Check every line below for the word "that" and give only the number of lines where it appears.
*** EXERCISE DATA ***
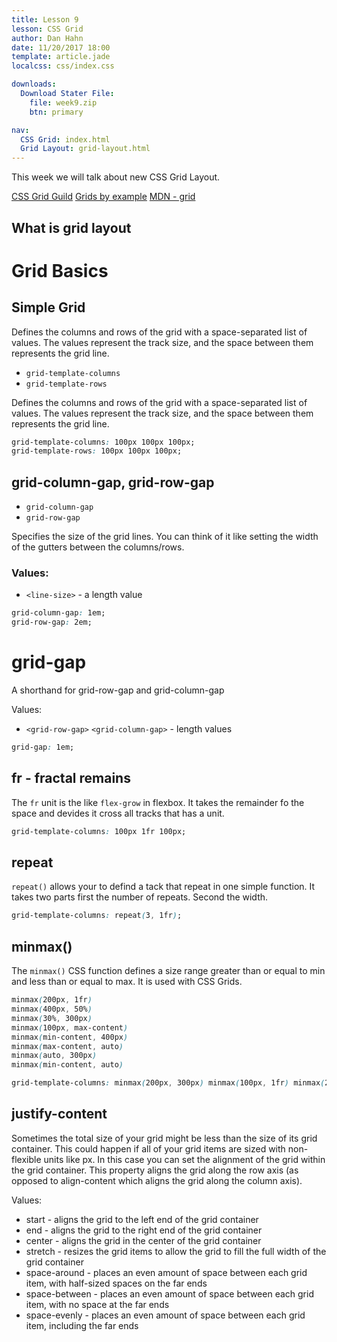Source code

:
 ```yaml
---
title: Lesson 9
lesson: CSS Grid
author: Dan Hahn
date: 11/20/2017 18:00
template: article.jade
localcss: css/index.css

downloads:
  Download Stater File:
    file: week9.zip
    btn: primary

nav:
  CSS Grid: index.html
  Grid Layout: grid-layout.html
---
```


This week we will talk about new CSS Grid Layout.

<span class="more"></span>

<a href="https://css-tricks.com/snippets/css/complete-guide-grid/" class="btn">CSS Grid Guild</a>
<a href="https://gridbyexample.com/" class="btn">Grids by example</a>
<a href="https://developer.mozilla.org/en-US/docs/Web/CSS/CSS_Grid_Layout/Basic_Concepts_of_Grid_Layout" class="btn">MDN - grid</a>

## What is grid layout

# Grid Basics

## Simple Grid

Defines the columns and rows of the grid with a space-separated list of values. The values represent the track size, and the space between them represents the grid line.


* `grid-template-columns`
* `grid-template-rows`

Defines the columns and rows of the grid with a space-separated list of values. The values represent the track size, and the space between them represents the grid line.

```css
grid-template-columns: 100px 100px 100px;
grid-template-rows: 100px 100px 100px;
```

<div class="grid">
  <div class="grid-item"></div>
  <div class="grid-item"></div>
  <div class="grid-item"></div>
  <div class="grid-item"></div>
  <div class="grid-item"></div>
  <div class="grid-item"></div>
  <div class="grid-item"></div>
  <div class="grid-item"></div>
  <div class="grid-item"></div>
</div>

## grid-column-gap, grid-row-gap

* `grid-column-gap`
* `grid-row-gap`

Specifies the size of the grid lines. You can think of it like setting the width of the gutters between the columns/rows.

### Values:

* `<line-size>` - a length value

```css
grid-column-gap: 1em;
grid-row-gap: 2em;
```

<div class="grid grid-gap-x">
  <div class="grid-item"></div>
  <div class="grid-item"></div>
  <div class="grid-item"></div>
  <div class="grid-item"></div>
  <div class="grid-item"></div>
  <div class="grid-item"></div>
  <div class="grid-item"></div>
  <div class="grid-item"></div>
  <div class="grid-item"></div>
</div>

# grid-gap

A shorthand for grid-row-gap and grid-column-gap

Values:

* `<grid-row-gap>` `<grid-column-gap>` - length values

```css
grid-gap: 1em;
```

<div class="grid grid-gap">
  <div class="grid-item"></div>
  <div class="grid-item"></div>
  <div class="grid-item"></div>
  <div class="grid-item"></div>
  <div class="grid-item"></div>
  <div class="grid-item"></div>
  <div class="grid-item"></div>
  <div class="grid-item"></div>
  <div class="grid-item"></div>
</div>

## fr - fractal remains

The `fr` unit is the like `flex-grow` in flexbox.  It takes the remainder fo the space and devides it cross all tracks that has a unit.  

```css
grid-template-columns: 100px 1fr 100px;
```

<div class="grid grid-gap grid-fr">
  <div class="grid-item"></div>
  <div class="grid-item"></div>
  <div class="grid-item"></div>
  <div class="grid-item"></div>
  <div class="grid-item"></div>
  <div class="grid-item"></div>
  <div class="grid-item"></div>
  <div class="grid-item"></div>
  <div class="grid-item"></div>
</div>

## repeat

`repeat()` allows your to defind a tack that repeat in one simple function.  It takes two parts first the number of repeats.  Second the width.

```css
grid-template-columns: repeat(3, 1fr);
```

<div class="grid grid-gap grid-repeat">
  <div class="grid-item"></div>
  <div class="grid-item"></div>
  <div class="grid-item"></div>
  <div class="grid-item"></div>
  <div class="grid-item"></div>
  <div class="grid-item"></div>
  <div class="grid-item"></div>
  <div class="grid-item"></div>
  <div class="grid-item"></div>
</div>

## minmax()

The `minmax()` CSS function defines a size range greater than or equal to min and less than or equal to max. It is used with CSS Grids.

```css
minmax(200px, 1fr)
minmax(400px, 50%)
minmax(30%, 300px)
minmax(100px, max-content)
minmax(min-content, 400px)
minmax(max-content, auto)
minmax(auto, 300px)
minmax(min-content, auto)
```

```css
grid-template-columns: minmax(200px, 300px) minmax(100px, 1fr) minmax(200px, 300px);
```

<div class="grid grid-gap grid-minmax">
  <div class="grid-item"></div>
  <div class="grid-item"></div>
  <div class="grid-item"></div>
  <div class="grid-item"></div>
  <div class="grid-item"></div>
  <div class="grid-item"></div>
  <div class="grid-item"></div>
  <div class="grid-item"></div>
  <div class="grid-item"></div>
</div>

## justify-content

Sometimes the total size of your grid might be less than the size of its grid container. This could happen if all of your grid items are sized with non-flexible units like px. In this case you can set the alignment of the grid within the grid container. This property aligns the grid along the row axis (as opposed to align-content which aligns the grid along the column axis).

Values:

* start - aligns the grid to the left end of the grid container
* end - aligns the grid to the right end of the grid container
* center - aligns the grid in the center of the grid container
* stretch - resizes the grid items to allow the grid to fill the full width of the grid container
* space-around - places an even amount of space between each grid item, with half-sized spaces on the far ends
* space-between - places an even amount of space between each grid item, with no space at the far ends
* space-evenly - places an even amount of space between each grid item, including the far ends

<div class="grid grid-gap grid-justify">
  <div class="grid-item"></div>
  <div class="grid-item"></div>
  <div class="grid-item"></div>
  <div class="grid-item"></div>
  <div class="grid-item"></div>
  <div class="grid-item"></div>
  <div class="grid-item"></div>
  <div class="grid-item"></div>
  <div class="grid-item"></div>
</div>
***
◆ SOLUTION TO THIS EXERCISE ◆
2